*** Exercise data Section Begins ***

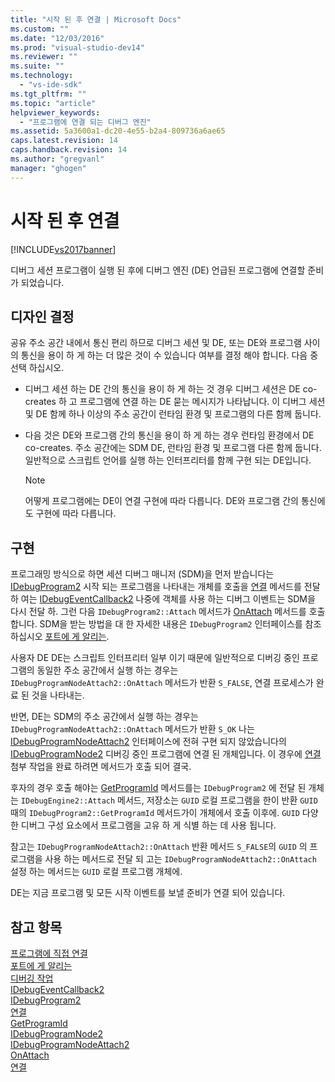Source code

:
 ```yaml
---
title: "시작 된 후 연결 | Microsoft Docs"
ms.custom: ""
ms.date: "12/03/2016"
ms.prod: "visual-studio-dev14"
ms.reviewer: ""
ms.suite: ""
ms.technology: 
  - "vs-ide-sdk"
ms.tgt_pltfrm: ""
ms.topic: "article"
helpviewer_keywords: 
  - "프로그램에 연결 되는 디버그 엔진"
ms.assetid: 5a3600a1-dc20-4e55-b2a4-809736a6ae65
caps.latest.revision: 14
caps.handback.revision: 14
ms.author: "gregvanl"
manager: "ghogen"
---
```

# 시작 된 후 연결
[!INCLUDE[vs2017banner](../../code-quality/includes/vs2017banner.md)]

디버그 세션 프로그램이 실행 된 후에 디버그 엔진 \(DE\) 언급된 프로그램에 연결할 준비가 되었습니다.  
  
## 디자인 결정  
 공유 주소 공간 내에서 통신 편리 하므로 디버그 세션 및 DE, 또는 DE와 프로그램 사이의 통신을 용이 하 게 하는 더 많은 것이 수 있습니다 여부를 결정 해야 합니다.  다음 중 선택 하십시오.  
  
-   디버그 세션 하는 DE 간의 통신을 용이 하 게 하는 것 경우 디버그 세션은 DE co\-creates 하 고 프로그램에 연결 하는 DE 묻는 메시지가 나타납니다.  이 디버그 세션 및 DE 함께 하나 이상의 주소 공간이 런타임 환경 및 프로그램의 다른 함께 둡니다.  
  
-   다음 것은 DE와 프로그램 간의 통신을 용이 하 게 하는 경우 런타임 환경에서 DE co\-creates.  주소 공간에는 SDM DE, 런타임 환경 및 프로그램 다른 함께 둡니다.  일반적으로 스크립트 언어를 실행 하는 인터프리터를 함께 구현 되는 DE입니다.  
  
    > [!NOTE]
    >  어떻게 프로그램에는 DE이 연결 구현에 따라 다릅니다.  DE와 프로그램 간의 통신에도 구현에 따라 다릅니다.  
  
## 구현  
 프로그래밍 방식으로 하면 세션 디버그 매니저 \(SDM\)을 먼저 받습니다는 [IDebugProgram2](../../extensibility/debugger/reference/idebugprogram2.md) 시작 되는 프로그램을 나타내는 개체를 호출을 [연결](../../extensibility/debugger/reference/idebugprogram2-attach.md) 메서드를 전달 하 여는 [IDebugEventCallback2](../../extensibility/debugger/reference/idebugeventcallback2.md) 나중에 객체를 사용 하는 디버그 이벤트는 SDM을 다시 전달 하.  그런 다음 `IDebugProgram2::Attach` 메서드가 [OnAttach](../../extensibility/debugger/reference/idebugprogramnodeattach2-onattach.md) 메서드를 호출합니다.  SDM을 받는 방법을 대 한 자세한 내용은 `IDebugProgram2` 인터페이스를 참조 하십시오 [포트에 게 알리는](../../extensibility/debugger/notifying-the-port.md).  
  
 사용자 DE DE는 스크립트 인터프리터 일부 이기 때문에 일반적으로 디버깅 중인 프로그램의 동일한 주소 공간에서 실행 하는 경우는 `IDebugProgramNodeAttach2::OnAttach` 메서드가 반환 `S_FALSE`, 연결 프로세스가 완료 된 것을 나타내는.  
  
 반면, DE는 SDM의 주소 공간에서 실행 하는 경우는 `IDebugProgramNodeAttach2::OnAttach` 메서드가 반환 `S_OK` 나는 [IDebugProgramNodeAttach2](../../extensibility/debugger/reference/idebugprogramnodeattach2.md) 인터페이스에 전혀 구현 되지 않았습니다의 [IDebugProgramNode2](../../extensibility/debugger/reference/idebugprogramnode2.md) 디버깅 중인 프로그램에 연결 된 개체입니다.  이 경우에 [연결](../../extensibility/debugger/reference/idebugengine2-attach.md) 첨부 작업을 완료 하려면 메서드가 호출 되어 결국.  
  
 후자의 경우 호출 해야는 [GetProgramId](../../extensibility/debugger/reference/idebugprogram2-getprogramid.md) 메서드를는 `IDebugProgram2` 에 전달 된 개체는 `IDebugEngine2::Attach` 메서드, 저장소는 `GUID` 로컬 프로그램을 한이 반환 `GUID` 때의 `IDebugProgram2::GetProgramId` 메서드가이 개체에서 호출 이후에.  `GUID` 다양 한 디버그 구성 요소에서 프로그램을 고유 하 게 식별 하는 데 사용 됩니다.  
  
 참고는 `IDebugProgramNodeAttach2::OnAttach` 반환 메서드 `S_FALSE`의 `GUID` 의 프로그램을 사용 하는 메서드로 전달 되 고는 `IDebugProgramNodeAttach2::OnAttach` 설정 하는 메서드는 `GUID` 로컬 프로그램 개체에.  
  
 DE는 지금 프로그램 및 모든 시작 이벤트를 보낼 준비가 연결 되어 있습니다.  
  
## 참고 항목  
 [프로그램에 직접 연결](../../extensibility/debugger/attaching-directly-to-a-program.md)   
 [포트에 게 알리는](../../extensibility/debugger/notifying-the-port.md)   
 [디버깅 작업](../../extensibility/debugger/debugging-tasks.md)   
 [IDebugEventCallback2](../../extensibility/debugger/reference/idebugeventcallback2.md)   
 [IDebugProgram2](../../extensibility/debugger/reference/idebugprogram2.md)   
 [연결](../../extensibility/debugger/reference/idebugprogram2-attach.md)   
 [GetProgramId](../../extensibility/debugger/reference/idebugprogram2-getprogramid.md)   
 [IDebugProgramNode2](../../extensibility/debugger/reference/idebugprogramnode2.md)   
 [IDebugProgramNodeAttach2](../../extensibility/debugger/reference/idebugprogramnodeattach2.md)   
 [OnAttach](../../extensibility/debugger/reference/idebugprogramnodeattach2-onattach.md)   
 [연결](../../extensibility/debugger/reference/idebugengine2-attach.md)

*** Exercise data Section Ends ***

» Task brief
Could you set down verbatim the lines from the beginning of the entries above through the line containing "# 시작 된 후 연결", both included, leaving out the pictures?

» Answer to this problem
Source code

:
 ```yaml
---
title: "시작 된 후 연결 | Microsoft Docs"
ms.custom: ""
ms.date: "12/03/2016"
ms.prod: "visual-studio-dev14"
ms.reviewer: ""
ms.suite: ""
ms.technology: 
  - "vs-ide-sdk"
ms.tgt_pltfrm: ""
ms.topic: "article"
helpviewer_keywords: 
  - "프로그램에 연결 되는 디버그 엔진"
ms.assetid: 5a3600a1-dc20-4e55-b2a4-809736a6ae65
caps.latest.revision: 14
caps.handback.revision: 14
ms.author: "gregvanl"
manager: "ghogen"
---
```

# 시작 된 후 연결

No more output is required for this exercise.